(Available records)

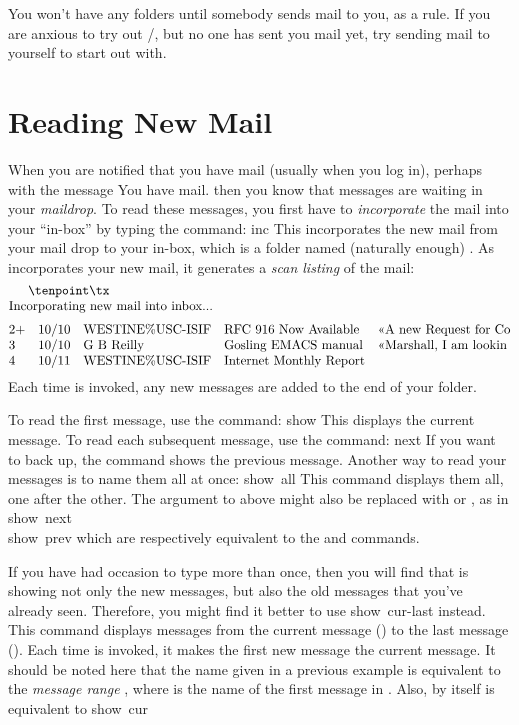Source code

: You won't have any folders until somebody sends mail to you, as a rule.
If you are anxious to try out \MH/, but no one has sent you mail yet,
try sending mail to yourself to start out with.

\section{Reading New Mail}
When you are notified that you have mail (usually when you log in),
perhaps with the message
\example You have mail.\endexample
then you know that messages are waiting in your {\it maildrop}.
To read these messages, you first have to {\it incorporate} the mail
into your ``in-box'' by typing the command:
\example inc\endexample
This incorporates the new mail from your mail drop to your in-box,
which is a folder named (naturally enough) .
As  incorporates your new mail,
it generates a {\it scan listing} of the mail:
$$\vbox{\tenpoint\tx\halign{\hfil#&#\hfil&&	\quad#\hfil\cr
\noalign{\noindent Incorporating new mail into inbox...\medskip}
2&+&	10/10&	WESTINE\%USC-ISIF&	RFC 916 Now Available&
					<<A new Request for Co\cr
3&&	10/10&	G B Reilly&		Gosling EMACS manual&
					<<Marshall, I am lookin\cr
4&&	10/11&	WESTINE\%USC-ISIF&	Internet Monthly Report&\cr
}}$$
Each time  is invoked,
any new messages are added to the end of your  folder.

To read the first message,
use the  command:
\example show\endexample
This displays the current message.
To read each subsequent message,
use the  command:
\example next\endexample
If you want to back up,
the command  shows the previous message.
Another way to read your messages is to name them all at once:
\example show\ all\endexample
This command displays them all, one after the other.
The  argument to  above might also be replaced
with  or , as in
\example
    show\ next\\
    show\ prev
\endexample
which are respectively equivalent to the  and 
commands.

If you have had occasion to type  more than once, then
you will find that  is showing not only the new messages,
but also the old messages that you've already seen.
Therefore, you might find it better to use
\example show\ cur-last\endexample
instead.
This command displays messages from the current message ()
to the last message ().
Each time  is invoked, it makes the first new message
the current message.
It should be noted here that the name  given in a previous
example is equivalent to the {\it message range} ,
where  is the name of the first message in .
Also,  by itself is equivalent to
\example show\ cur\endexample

(End Available records)

### What is being asked
Find the string "invoked" in the entries above and return each line that holds it.

### Exercise output
Each time  is invoked,
Each time  is invoked, it makes the first new message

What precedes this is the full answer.